In a petition under Section 34 of the Act, Arbitral Award dated 20.05.2016 was impugned wherein the Respondent No. 1 had contended that the petition was barred by limitation. The dispute between the parties was with respect to the domain name BLACKBUCK.IN wherein an ex-parte arbitral award was passed against the Petitioner. The said award was passed on 20.05.2016 and Respondent No. 1 argued that the petition was barred by time since the Petitioner became aware of the award on 26.05.2016, when the details of same were communicated via email to the Petitioner by Respondent No. 2, National Internet Exchange of India (NIXI), and again on 09.06.2016, when he was informed about the said award through his service provider. i.e. Respondent No. 2.

Ratio: It was observed that the question of limitation can be determined if a copy of arbitral award was served on the Petitioner, as mandated under Section 31. It was admitted that no signed copy of said award was ever sent to the Petitioner by the Arbitrator. The Respondent No. 2, in its email dated 26.05.2016, had only informed the Petitioner that an award dated 20.05.2016 had been passed and uploaded on the NIXI website.
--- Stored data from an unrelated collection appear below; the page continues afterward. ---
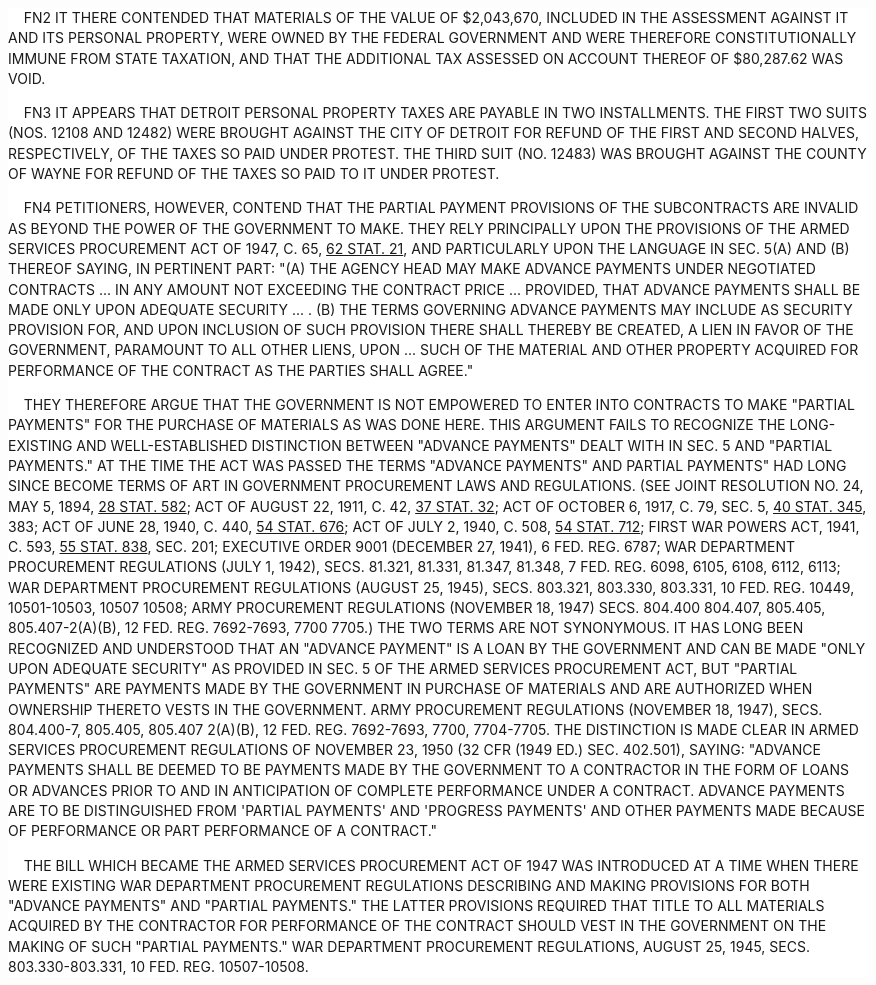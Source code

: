     FN2  IT THERE CONTENDED THAT MATERIALS OF THE VALUE OF $2,043,670, INCLUDED IN THE ASSESSMENT AGAINST IT AND ITS PERSONAL PROPERTY, WERE OWNED BY THE FEDERAL GOVERNMENT AND WERE THEREFORE CONSTITUTIONALLY IMMUNE FROM STATE TAXATION, AND THAT THE ADDITIONAL TAX ASSESSED ON ACCOUNT THEREOF OF $80,287.62 WAS VOID.

    FN3  IT APPEARS THAT DETROIT PERSONAL PROPERTY TAXES ARE PAYABLE IN TWO INSTALLMENTS.  THE FIRST TWO SUITS (NOS. 12108 AND 12482) WERE BROUGHT AGAINST THE CITY OF DETROIT FOR REFUND OF THE FIRST AND SECOND HALVES, RESPECTIVELY, OF THE TAXES SO PAID UNDER PROTEST.  THE THIRD SUIT (NO. 12483) WAS BROUGHT AGAINST THE COUNTY OF WAYNE FOR REFUND OF THE TAXES SO PAID TO IT UNDER PROTEST.

    FN4  PETITIONERS, HOWEVER, CONTEND THAT THE PARTIAL PAYMENT PROVISIONS OF THE SUBCONTRACTS ARE INVALID AS BEYOND THE POWER OF THE GOVERNMENT TO MAKE.  THEY RELY PRINCIPALLY UPON THE PROVISIONS OF THE ARMED SERVICES PROCUREMENT ACT OF 1947, C. 65, [62 STAT. 21][/us/stat/62/21], AND PARTICULARLY UPON THE LANGUAGE IN SEC. 5(A) AND (B) THEREOF SAYING, IN PERTINENT PART:    "(A)  THE AGENCY HEAD MAY MAKE ADVANCE PAYMENTS UNDER NEGOTIATED CONTRACTS  ...  IN ANY AMOUNT NOT EXCEEDING THE CONTRACT PRICE  ...  PROVIDED, THAT ADVANCE PAYMENTS SHALL BE MADE ONLY UPON ADEQUATE SECURITY  ...  .  (B) THE TERMS GOVERNING ADVANCE PAYMENTS MAY INCLUDE AS SECURITY PROVISION FOR, AND UPON INCLUSION OF SUCH PROVISION THERE SHALL THEREBY BE CREATED, A LIEN IN FAVOR OF THE GOVERNMENT, PARAMOUNT TO ALL OTHER LIENS, UPON  ...  SUCH OF THE MATERIAL AND OTHER PROPERTY ACQUIRED FOR PERFORMANCE OF THE CONTRACT AS THE PARTIES SHALL AGREE."

    THEY THEREFORE ARGUE THAT THE GOVERNMENT IS NOT EMPOWERED TO ENTER INTO CONTRACTS TO MAKE "PARTIAL PAYMENTS" FOR THE PURCHASE OF MATERIALS AS WAS DONE HERE.  THIS ARGUMENT FAILS TO RECOGNIZE THE LONG-EXISTING AND WELL-ESTABLISHED DISTINCTION BETWEEN "ADVANCE PAYMENTS" DEALT WITH IN SEC. 5 AND "PARTIAL PAYMENTS."  AT THE TIME THE ACT WAS PASSED THE TERMS "ADVANCE PAYMENTS" AND  PARTIAL PAYMENTS" HAD LONG SINCE BECOME TERMS OF ART IN GOVERNMENT PROCUREMENT LAWS AND REGULATIONS.  (SEE JOINT RESOLUTION NO. 24, MAY 5, 1894, [28 STAT. 582][/us/stat/28/582]; ACT OF AUGUST 22, 1911, C. 42, [37 STAT. 32][/us/stat/37/32]; ACT OF OCTOBER 6, 1917, C. 79, SEC. 5, [40 STAT. 345][/us/stat/40/345], 383; ACT OF JUNE 28, 1940, C. 440, [54 STAT. 676][/us/stat/54/676]; ACT OF JULY 2, 1940, C. 508, [54 STAT. 712][/us/stat/54/712]; FIRST WAR POWERS ACT, 1941, C. 593, [55 STAT. 838][/us/stat/55/838], SEC. 201; EXECUTIVE ORDER 9001 (DECEMBER 27, 1941), 6 FED. REG. 6787; WAR DEPARTMENT PROCUREMENT REGULATIONS (JULY 1, 1942), SECS. 81.321, 81.331, 81.347, 81.348, 7 FED. REG. 6098, 6105, 6108, 6112, 6113; WAR DEPARTMENT PROCUREMENT REGULATIONS (AUGUST 25, 1945), SECS. 803.321, 803.330, 803.331, 10 FED. REG. 10449, 10501-10503, 10507 10508; ARMY PROCUREMENT REGULATIONS (NOVEMBER 18, 1947) SECS. 804.400 804.407, 805.405, 805.407-2(A)(B), 12 FED.  REG. 7692-7693, 7700 7705.)  THE TWO TERMS ARE NOT SYNONYMOUS.  IT HAS LONG BEEN RECOGNIZED AND UNDERSTOOD THAT AN "ADVANCE PAYMENT" IS A LOAN BY THE GOVERNMENT AND CAN BE MADE "ONLY UPON ADEQUATE SECURITY" AS PROVIDED IN SEC. 5 OF THE ARMED SERVICES PROCUREMENT ACT, BUT "PARTIAL PAYMENTS" ARE PAYMENTS MADE BY THE GOVERNMENT IN PURCHASE OF MATERIALS AND ARE AUTHORIZED WHEN OWNERSHIP THERETO VESTS IN THE GOVERNMENT.  ARMY PROCUREMENT REGULATIONS (NOVEMBER 18, 1947), SECS. 804.400-7, 805.405, 805.407 2(A)(B), 12 FED. REG. 7692-7693, 7700, 7704-7705.  THE DISTINCTION IS MADE CLEAR IN ARMED SERVICES PROCUREMENT REGULATIONS OF NOVEMBER 23, 1950 (32 CFR (1949 ED.)  SEC.  402.501), SAYING: "ADVANCE PAYMENTS SHALL BE DEEMED TO BE PAYMENTS MADE BY THE GOVERNMENT TO A CONTRACTOR IN THE FORM OF LOANS OR ADVANCES PRIOR TO AND IN ANTICIPATION OF COMPLETE PERFORMANCE UNDER A CONTRACT.  ADVANCE PAYMENTS ARE TO BE DISTINGUISHED FROM 'PARTIAL PAYMENTS' AND 'PROGRESS PAYMENTS' AND OTHER PAYMENTS MADE BECAUSE OF PERFORMANCE OR PART PERFORMANCE OF A CONTRACT."

    THE BILL WHICH BECAME THE ARMED SERVICES PROCUREMENT ACT OF 1947 WAS INTRODUCED AT A TIME WHEN THERE WERE EXISTING WAR DEPARTMENT PROCUREMENT REGULATIONS DESCRIBING AND MAKING PROVISIONS FOR BOTH "ADVANCE PAYMENTS" AND "PARTIAL PAYMENTS."  THE LATTER PROVISIONS REQUIRED THAT TITLE TO ALL MATERIALS ACQUIRED BY THE CONTRACTOR FOR PERFORMANCE OF THE CONTRACT SHOULD VEST IN THE GOVERNMENT ON THE MAKING OF SUCH "PARTIAL PAYMENTS."  WAR DEPARTMENT PROCUREMENT REGULATIONS, AUGUST 25, 1945, SECS. 803.330-803.331, 10 FED. REG. 10507-10508.


[/us/courts/scotus/usReporter/355/489]: https://publicdocs.github.io/go/links?ns=uslm-x&ref=%2Fus%2Fcourts%2Fscotus%2FusReporter%2F355%2F489
[/us/courts/scotus/usReporter/322/174]: https://publicdocs.github.io/go/links?ns=uslm-x&ref=%2Fus%2Fcourts%2Fscotus%2FusReporter%2F322%2F174
[/us/courts/scotus/usReporter/352/960]: https://publicdocs.github.io/go/links?ns=uslm-x&ref=%2Fus%2Fcourts%2Fscotus%2FusReporter%2F352%2F960
[/us/usc/t28/s1254]: https://publicdocs.github.io/go/links?ns=uslm&ref=%2Fus%2Fusc%2Ft28%2Fs1254
[/us/courts/scotus/usReporter/327/558]: https://publicdocs.github.io/go/links?ns=uslm-x&ref=%2Fus%2Fcourts%2Fscotus%2FusReporter%2F327%2F558
[/us/courts/scotus/usReporter/276/547]: https://publicdocs.github.io/go/links?ns=uslm-x&ref=%2Fus%2Fcourts%2Fscotus%2FusReporter%2F276%2F547
[/us/courts/scotus/usReporter/286/276]: https://publicdocs.github.io/go/links?ns=uslm-x&ref=%2Fus%2Fcourts%2Fscotus%2FusReporter%2F286%2F276
[/us/courts/scotus/usReporter/311/435]: https://publicdocs.github.io/go/links?ns=uslm-x&ref=%2Fus%2Fcourts%2Fscotus%2FusReporter%2F311%2F435
[/us/courts/scotus/usReporter/339/542]: https://publicdocs.github.io/go/links?ns=uslm-x&ref=%2Fus%2Fcourts%2Fscotus%2FusReporter%2F339%2F542
[/us/courts/scotus/usReporter/193/10]: https://publicdocs.github.io/go/links?ns=uslm-x&ref=%2Fus%2Fcourts%2Fscotus%2FusReporter%2F193%2F10
[/us/courts/scotus/usReporter/300/577]: https://publicdocs.github.io/go/links?ns=uslm-x&ref=%2Fus%2Fcourts%2Fscotus%2FusReporter%2F300%2F577
[/us/courts/scotus/usReporter/322/174]: https://publicdocs.github.io/go/links?ns=uslm-x&ref=%2Fus%2Fcourts%2Fscotus%2FusReporter%2F322%2F174
[/us/courts/scotus/usReporter/345/495]: https://publicdocs.github.io/go/links?ns=uslm-x&ref=%2Fus%2Fcourts%2Fscotus%2FusReporter%2F345%2F495
[/us/courts/scotus/usReporter/327/558]: https://publicdocs.github.io/go/links?ns=uslm-x&ref=%2Fus%2Fcourts%2Fscotus%2FusReporter%2F327%2F558
[/us/courts/scotus/usReporter/338/897]: https://publicdocs.github.io/go/links?ns=uslm-x&ref=%2Fus%2Fcourts%2Fscotus%2FusReporter%2F338%2F897
[/us/courts/scotus/usReporter/351/253]: https://publicdocs.github.io/go/links?ns=uslm-x&ref=%2Fus%2Fcourts%2Fscotus%2FusReporter%2F351%2F253
[/us/courts/scotus/usReporter/302/134]: https://publicdocs.github.io/go/links?ns=uslm-x&ref=%2Fus%2Fcourts%2Fscotus%2FusReporter%2F302%2F134
[/us/courts/scotus/usReporter/322/174]: https://publicdocs.github.io/go/links?ns=uslm-x&ref=%2Fus%2Fcourts%2Fscotus%2FusReporter%2F322%2F174
[/us/courts/scotus/usReporter/117/151]: https://publicdocs.github.io/go/links?ns=uslm-x&ref=%2Fus%2Fcourts%2Fscotus%2FusReporter%2F117%2F151
[/us/courts/scotus/usReporter/313/274]: https://publicdocs.github.io/go/links?ns=uslm-x&ref=%2Fus%2Fcourts%2Fscotus%2FusReporter%2F313%2F274
[/us/courts/scotus/usReporter/314/1]: https://publicdocs.github.io/go/links?ns=uslm-x&ref=%2Fus%2Fcourts%2Fscotus%2FusReporter%2F314%2F1
[/us/courts/scotus/usReporter/347/110]: https://publicdocs.github.io/go/links?ns=uslm-x&ref=%2Fus%2Fcourts%2Fscotus%2FusReporter%2F347%2F110
[/us/courts/scotus/usReporter/254/122]: https://publicdocs.github.io/go/links?ns=uslm-x&ref=%2Fus%2Fcourts%2Fscotus%2FusReporter%2F254%2F122
[/us/courts/scotus/usReporter/302/134]: https://publicdocs.github.io/go/links?ns=uslm-x&ref=%2Fus%2Fcourts%2Fscotus%2FusReporter%2F302%2F134
[/us/courts/scotus/usReporter/210/217]: https://publicdocs.github.io/go/links?ns=uslm-x&ref=%2Fus%2Fcourts%2Fscotus%2FusReporter%2F210%2F217
[/us/courts/scotus/usReporter/322/174]: https://publicdocs.github.io/go/links?ns=uslm-x&ref=%2Fus%2Fcourts%2Fscotus%2FusReporter%2F322%2F174
[/us/courts/scotus/usReporter/314/14]: https://publicdocs.github.io/go/links?ns=uslm-x&ref=%2Fus%2Fcourts%2Fscotus%2FusReporter%2F314%2F14
[/us/courts/scotus/usReporter/345/495]: https://publicdocs.github.io/go/links?ns=uslm-x&ref=%2Fus%2Fcourts%2Fscotus%2FusReporter%2F345%2F495
[/us/courts/scotus/usReporter/178/115]: https://publicdocs.github.io/go/links?ns=uslm-x&ref=%2Fus%2Fcourts%2Fscotus%2FusReporter%2F178%2F115
[/us/courts/scotus/usReporter/282/379]: https://publicdocs.github.io/go/links?ns=uslm-x&ref=%2Fus%2Fcourts%2Fscotus%2FusReporter%2F282%2F379
[/us/courts/scotus/usReporter/280/363]: https://publicdocs.github.io/go/links?ns=uslm-x&ref=%2Fus%2Fcourts%2Fscotus%2FusReporter%2F280%2F363
[/us/courts/scotus/usReporter/302/134]: https://publicdocs.github.io/go/links?ns=uslm-x&ref=%2Fus%2Fcourts%2Fscotus%2FusReporter%2F302%2F134
[/us/courts/scotus/usReporter/314/1]: https://publicdocs.github.io/go/links?ns=uslm-x&ref=%2Fus%2Fcourts%2Fscotus%2FusReporter%2F314%2F1
[/us/courts/scotus/usReporter/349/143]: https://publicdocs.github.io/go/links?ns=uslm-x&ref=%2Fus%2Fcourts%2Fscotus%2FusReporter%2F349%2F143
[/us/courts/scotus/usReporter/347/110]: https://publicdocs.github.io/go/links?ns=uslm-x&ref=%2Fus%2Fcourts%2Fscotus%2FusReporter%2F347%2F110
[/us/courts/scotus/usReporter/218/452]: https://publicdocs.github.io/go/links?ns=uslm-x&ref=%2Fus%2Fcourts%2Fscotus%2FusReporter%2F218%2F452
[/us/courts/scotus/usReporter/322/174]: https://publicdocs.github.io/go/links?ns=uslm-x&ref=%2Fus%2Fcourts%2Fscotus%2FusReporter%2F322%2F174
[/us/courts/scotus/usReporter/327/558]: https://publicdocs.github.io/go/links?ns=uslm-x&ref=%2Fus%2Fcourts%2Fscotus%2FusReporter%2F327%2F558
[/us/courts/scotus/usReporter/276/547]: https://publicdocs.github.io/go/links?ns=uslm-x&ref=%2Fus%2Fcourts%2Fscotus%2FusReporter%2F276%2F547
[/us/courts/scotus/usReporter/324/1]: https://publicdocs.github.io/go/links?ns=uslm-x&ref=%2Fus%2Fcourts%2Fscotus%2FusReporter%2F324%2F1
[/us/courts/scotus/usReporter/347/110]: https://publicdocs.github.io/go/links?ns=uslm-x&ref=%2Fus%2Fcourts%2Fscotus%2FusReporter%2F347%2F110
[/us/stat/62/21]: https://publicdocs.github.io/go/links?ns=uslm&ref=%2Fus%2Fstat%2F62%2F21
[/us/stat/28/582]: https://publicdocs.github.io/go/links?ns=uslm&ref=%2Fus%2Fstat%2F28%2F582
[/us/stat/37/32]: https://publicdocs.github.io/go/links?ns=uslm&ref=%2Fus%2Fstat%2F37%2F32
[/us/stat/40/345]: https://publicdocs.github.io/go/links?ns=uslm&ref=%2Fus%2Fstat%2F40%2F345
[/us/stat/54/676]: https://publicdocs.github.io/go/links?ns=uslm&ref=%2Fus%2Fstat%2F54%2F676
[/us/stat/54/712]: https://publicdocs.github.io/go/links?ns=uslm&ref=%2Fus%2Fstat%2F54%2F712
[/us/stat/55/838]: https://publicdocs.github.io/go/links?ns=uslm&ref=%2Fus%2Fstat%2F55%2F838
[/us/stat/62/21]: https://publicdocs.github.io/go/links?ns=uslm&ref=%2Fus%2Fstat%2F62%2F21
[/us/courts/scotus/usReporter/347/110]: https://publicdocs.github.io/go/links?ns=uslm-x&ref=%2Fus%2Fcourts%2Fscotus%2FusReporter%2F347%2F110
[/us/courts/scotus/usReporter/314/1]: https://publicdocs.github.io/go/links?ns=uslm-x&ref=%2Fus%2Fcourts%2Fscotus%2FusReporter%2F314%2F1
[/us/courts/scotus/usReporter/347/110]: https://publicdocs.github.io/go/links?ns=uslm-x&ref=%2Fus%2Fcourts%2Fscotus%2FusReporter%2F347%2F110
[/us/courts/scotus/usReporter/322/174]: https://publicdocs.github.io/go/links?ns=uslm-x&ref=%2Fus%2Fcourts%2Fscotus%2FusReporter%2F322%2F174
[/us/courts/scotus/usReporter/302/134]: https://publicdocs.github.io/go/links?ns=uslm-x&ref=%2Fus%2Fcourts%2Fscotus%2FusReporter%2F302%2F134
[/us/courts/scotus/usReporter/306/466]: https://publicdocs.github.io/go/links?ns=uslm-x&ref=%2Fus%2Fcourts%2Fscotus%2FusReporter%2F306%2F466
[/us/courts/scotus/usReporter/314/1]: https://publicdocs.github.io/go/links?ns=uslm-x&ref=%2Fus%2Fcourts%2Fscotus%2FusReporter%2F314%2F1
[/us/courts/scotus/usReporter/291/466]: https://publicdocs.github.io/go/links?ns=uslm-x&ref=%2Fus%2Fcourts%2Fscotus%2FusReporter%2F291%2F466
[/us/courts/scotus/usReporter/302/134]: https://publicdocs.github.io/go/links?ns=uslm-x&ref=%2Fus%2Fcourts%2Fscotus%2FusReporter%2F302%2F134
[/us/courts/scotus/usReporter/304/405]: https://publicdocs.github.io/go/links?ns=uslm-x&ref=%2Fus%2Fcourts%2Fscotus%2FusReporter%2F304%2F405
[/us/courts/scotus/usReporter/306/466]: https://publicdocs.github.io/go/links?ns=uslm-x&ref=%2Fus%2Fcourts%2Fscotus%2FusReporter%2F306%2F466
[/us/courts/scotus/usReporter/345/495]: https://publicdocs.github.io/go/links?ns=uslm-x&ref=%2Fus%2Fcourts%2Fscotus%2FusReporter%2F345%2F495
[/us/courts/scotus/usReporter/314/14]: https://publicdocs.github.io/go/links?ns=uslm-x&ref=%2Fus%2Fcourts%2Fscotus%2FusReporter%2F314%2F14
However, the link provided in this email led to the home-page of NIXI’s website where the said award was available at page 79. Further, in the email sent by the Registrar of Respondent No. 2 dated 09.06.2016, he had only informed the Petitioner that server locks had been put on the website of the Petitioner. Since the copy of the said award had not even been sent to the Petitioner, the Hon’ble High Court observed that the award was not delivered to the Petitioner. Therefore, the present petition under Section 34 of the Arbitration and Conciliation Act, 1996 was not barred by limitation.